The damage was not only reputation. Intel shares plunged 60% in 2024, marking its worst performance in the history of the company. Investment in flea factories that has never found sufficient demand, growing competition and late innovation in PC fleas and the data center have all contributed to the rout.
Difficult medicine of lip-dro tan
Tan, the former president of Cadence Design Systems and a voice respected in Silicon Valley, succeeded Pat Gelsinger in March with a mandate to stop bleeding and refocus Intel. His approach was anything but cosmetics.

In a memo to employees on Thursday, Tan revealed that Intel had now “finished the majority” of the expected layoffs, reducing its workforce by 15% – or around 13,000 jobs – and will close the year with around 75,000 employees. This decision is part of a larger plan to reduce operating costs by $ 17 billion by the end of 2025.
More radically, Tan has canceled the manufacturing projects of large -scale fleas (FAB) in Germany and Poland, slowed down the $ 20 billion plant in “Silicon Heartland” in Ohio and consolidated test and mounting lines in Vietnam and Malaysia. These changes have struck at the heart of the intel -ambitious global expansion strategy of Intel under Gelsinger, which sought to challenge the TSMC as a manufacturer of contractual chips.
“In recent years, the company has invested too much, too early – without adequate demand,” wrote Tan in his memo. “Our factory footprint has become unnecessarily fragmented and underused.”
The Intel’s Foundry unit – The spreading of its outsourcing pivot – posted an operating loss of $ 3.17 billion out of $ 4.4 billion in income. Without a large external customer to anchor the company, the unit continued to drain the resources.

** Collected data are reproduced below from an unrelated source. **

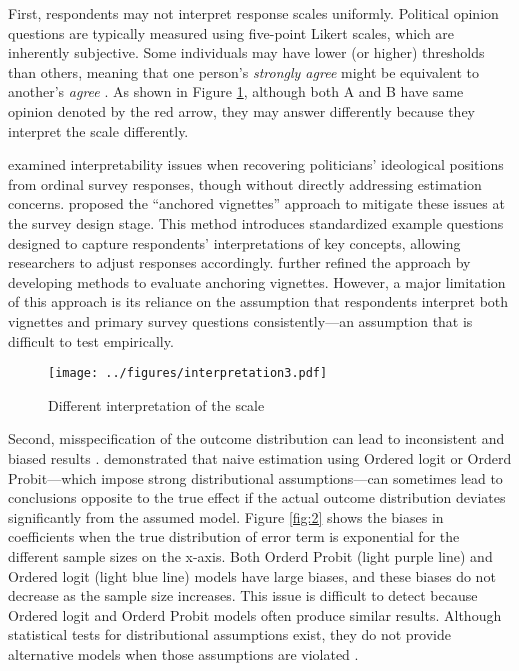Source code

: \documentclass{article}
\begin{document}
First, respondents may not interpret response scales uniformly. Political opinion questions are typically measured using five-point Likert scales, which are inherently subjective. Some individuals may have lower (or higher) thresholds than others, meaning that one person’s \textit{strongly agree} might be equivalent to another’s \textit{agree} \citet{King2004a}. As shown in Figure \ref{fig:1}, although both A and B have same opinion denoted by the red arrow, they may answer differently because they interpret the scale differently.

\citet{Aldrich1977a} examined interpretability issues when recovering politicians’ ideological positions from ordinal survey responses, though without directly addressing estimation concerns. \citet{King2004a} proposed the “anchored vignettes” approach to mitigate these issues at the survey design stage. This method introduces standardized example questions designed to capture respondents’ interpretations of key concepts, allowing researchers to adjust responses accordingly. \citet{King2007a} further refined the approach by developing methods to evaluate anchoring vignettes. However, a major limitation of this approach is its reliance on the assumption that respondents interpret both vignettes and primary survey questions consistently—an assumption that is difficult to test empirically.

\begin{figure}
    \begin{center}
        \texttt{[image: ../figures/interpretation3.pdf]}
    \end{center}
    \caption{Different interpretation of the scale}\label{fig:1}
\end{figure}


Second, misspecification of the outcome distribution can lead to inconsistent and biased results \citep{Manski1988a, Greene2010a, Bond2018a}. \citet{Bond2018a} demonstrated that naive estimation using Ordered logit or Orderd Probit—which impose strong distributional assumptions—can sometimes lead to conclusions opposite to the true effect if the actual outcome distribution deviates significantly from the assumed model. Figure \ref{fig:2} shows the biases in coefficients when the true distribution of error term is exponential for the different sample sizes on the x-axis. Both Orderd Probit (light purple line) and Ordered logit (light blue line) models have large biases, and these biases do not decrease as the sample size increases. This issue is difficult to detect because Ordered logit and Orderd Probit models often produce similar results. Although statistical tests for distributional assumptions exist, they do not provide alternative models when those assumptions are violated \citep{Bera1982a, Glewwe1997a, Weiss1997a}.
\end{document}
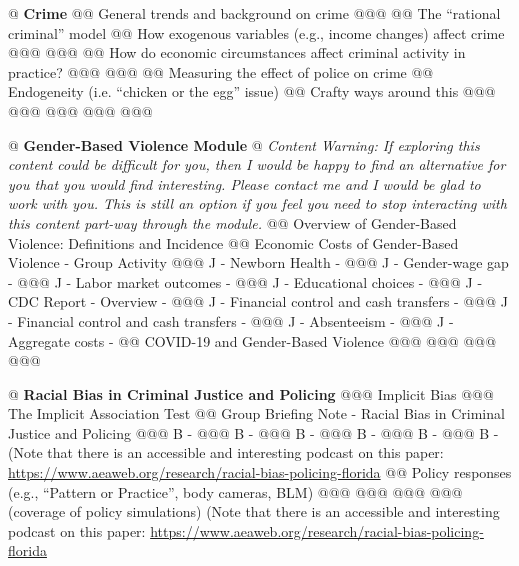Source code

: \documentclass[11pt,letterpaper,final]{article}
\begin{document}
{@ \textbf{Crime}
@@ General trends and background on crime
@@@ \citet{Dills2010}
@@ The ``rational criminal'' model
@@ How exogenous variables (e.g., income changes) affect crime
@@@ 
@@@ \citet{Marie2014}
@@ How do economic circumstances affect criminal activity in practice?
@@@ \citet{Yang2017a}
@@@ \citet{Palmer2019}
@@ Measuring the effect of police on crime
@@ Endogeneity (i.e. ``chicken or the egg'' issue)
@@ Crafty ways around this
@@@ \citet{Levitt1997}
@@@ \citet{DiTella2004}
@@@ \citet{Dur2019}
@@@ \citet{Cheng2018}
@@@ \citet{Sullivan2017}

@ \textbf{Gender-Based Violence Module}
@ \textit{Content Warning: If exploring this content could be difficult for you, then I would be happy to find an alternative for you that you would find interesting. Please contact me and I would be glad to work with you. This is still an option if you feel you need to stop interacting with this content part-way through the module.}
@@ Overview of Gender-Based Violence: Definitions and Incidence
@@ Economic Costs of Gender-Based Violence - Group Activity
@@@ J - Newborn Health - \citet{Aizer2011}
@@@ J - Gender-wage gap - \citet{Aizer2010}
@@@ J - Labor market outcomes - \citet{Sabia2013}
@@@ J - Educational choices - \citet{Borker2018}
@@@ J - CDC Report - Overview - \citet{NCIPC2003}
@@@ J - Financial control and cash transfers - \citet{Bobonis2013}
@@@ J - Financial control and cash transfers - \citet{Hidrobo2013}
@@@ J - Absenteeism - \citet{Reeves2007}
@@@ J - Aggregate costs - \citet{Max2004}
@@ COVID-19 and Gender-Based Violence
@@@ \citet{Ravindran2020}
@@@ \citet{Bullinger2020}
@@@ \citet{Leslie2020}
@@@ \citet{Silverio-Murillo2020}

@ \textbf{Racial Bias in Criminal Justice and Policing}
@@@ Implicit Bias
@@@ The Implicit Association Test
@@ Group Briefing Note - Racial Bias in Criminal Justice and Policing
@@@ B - \citet{Arnold2018}
@@@ B - \citet{Hoekstra2020}
@@@ B - \citet{Antonovics2009}
@@@ B - \citet{Sloan2020}
@@@ B - \citet{Eren2018}
@@@ B - \citet{Goncalves2021} (Note that there is an accessible and interesting podcast on this paper: \url{https://www.aeaweb.org/research/racial-bias-policing-florida}
@@ Policy responses (e.g., ``Pattern or Practice'', body cameras, BLM)
@@@ \citet{Devi2020} 
@@@ \citet{Cubukcu2021}
@@@ \citet{Campbell2021}
@@@ \citet{Goncalves2021} (coverage of policy simulations) (Note that there is an accessible and interesting podcast on this paper: \url{https://www.aeaweb.org/research/racial-bias-policing-florida}

}
\end{document}

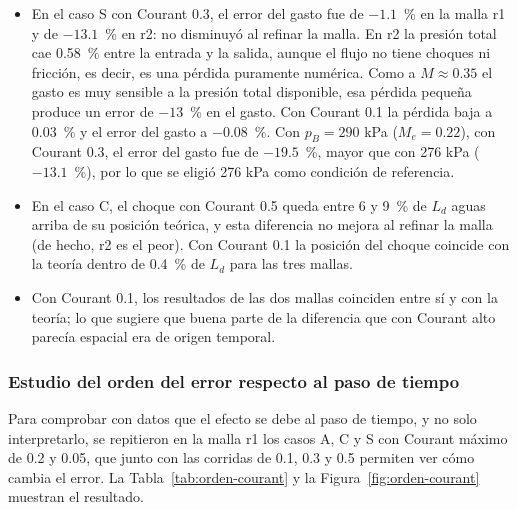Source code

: \documentclass[12pt,letterpaper]{article}
\numberwithin{equation}{section}
\begin{document}
\begin{itemize}
  \item En el caso S con Courant 0.3, el error del gasto fue de $-1.1$~\% en la malla r1 y de $-13.1$~\% en r2: no disminuyó al refinar la malla. En r2 la presión total cae 0.58~\% entre la entrada y la salida, aunque el flujo no tiene choques ni fricción, es decir, es una pérdida puramente numérica. Como a $M\approx0.35$ el gasto es muy sensible a la presión total disponible, esa pérdida pequeña produce un error de $-13$~\% en el gasto. Con Courant 0.1 la pérdida baja a 0.03~\% y el error del gasto a $-0.08$~\%. Con $p_B=290$ kPa ($M_e=0.22$), con Courant 0.3, el error del gasto fue de $-19.5$~\%, mayor que con 276 kPa ($-13.1$~\%), por lo que se eligió 276 kPa como condición de referencia.
  \item En el caso C, el choque con Courant 0.5 queda entre 6 y 9~\% de $L_d$ aguas arriba de su posición teórica, y esta diferencia no mejora al refinar la malla (de hecho, r2 es el peor). Con Courant 0.1 la posición del choque coincide con la teoría dentro de 0.4~\% de $L_d$ para las tres mallas.
  \item Con Courant 0.1, los resultados de las dos mallas coinciden entre sí y con la teoría; lo que sugiere que buena parte de la diferencia que con Courant alto parecía espacial era de origen temporal.
\end{itemize}

\subsubsection*{Estudio del orden del error respecto al paso de tiempo}

Para comprobar con datos que el efecto se debe al paso de tiempo, y no solo interpretarlo, se repitieron en la malla r1 los casos A, C y S con Courant máximo de 0.2 y 0.05, que junto con las corridas de 0.1, 0.3 y 0.5 permiten ver cómo cambia el error. La Tabla~\ref{tab:orden-courant} y la Figura~\ref{fig:orden-courant} muestran el resultado.
\end{document}
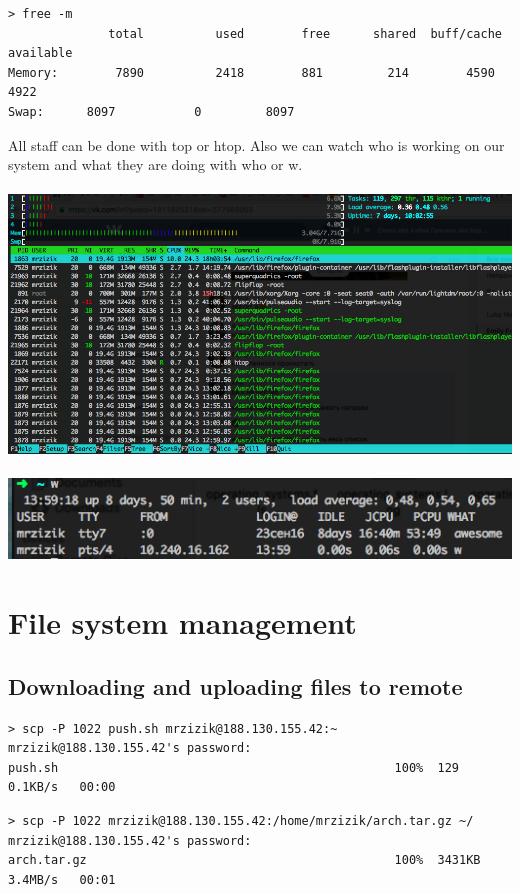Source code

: \documentclass[10pt]{article}
\begin{document}
\begin{verbatim}
> free -m
              total          used        free      shared  buff/cache   available
Memory:        7890          2418        881         214        4590        4922
Swap:      8097           0         8097
\end{verbatim}
All staff can be done with top or htop. Also we can watch who is working on our system and what they are doing with who or w. \\ \\
\includegraphics[width=\textwidth, scale=0.5]{htop}\\ \\
\includegraphics[width=\textwidth, scale=0.5]{w}



\section{File system management}
\subsection{Downloading and uploading files to remote}
\begin{verbatim}
> scp -P 1022 push.sh mrzizik@188.130.155.42:~
mrzizik@188.130.155.42's password:
push.sh                                               100%  129     0.1KB/s   00:00
\end{verbatim}
\begin{verbatim}
> scp -P 1022 mrzizik@188.130.155.42:/home/mrzizik/arch.tar.gz ~/
mrzizik@188.130.155.42's password: 
arch.tar.gz                                           100%  3431KB     3.4MB/s   00:01
\end{verbatim}
\end{document}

Tan clearly indicated that in the future, all investments must be supported by the demand of the company. “There are no more virgin checks. Each investment must have an economic meaning,” he wrote. He also declared that he would personally approve all the conceptions of fleas before the adhesive tape, reflecting a stricter control and a renewed accent on the discipline of engineering.
Turn a corner?
Although the global company remains under pressure, the last report offers signs of stabilization. Sales of the computing Group client – which includes fleas for personal computers – decreased by 3% to $ 7.9 billion, while the data center and the AI group increased by 4% to 3.9 billion dollars. This last unit, although still lagging behind AMD and NVIDIA, shows that Intel does not entirely lose the AI race.
Financial prospects are also improving. After the catastrophic decrease of last year, Intel shares have increased by around 13% since the start of the year, suggesting a certain confidence of investors in TAN’s recovery strategy. TT1 forecasts are also alluded to the magnitude – although fragile – before the second half of the year.
The performances of the second quarter of Intel will not erase years of reverse. But it may be the clearest indication, at the time that the company begins to stabilize its sole under the lip tan. The rate of income and improved forecasts may seem modest on paper, but in the context of the recent history of Intel – and of the admission of Tan that it is no longer ranked among the 10 best manufacturers of world fleas – it represents more than a simple quarterly victory.
Analysts believe that recovery will depend not only on cost reductions and restructuring, but the question of whether Intel can again deliver innovation – and reconquer the customers it has lost.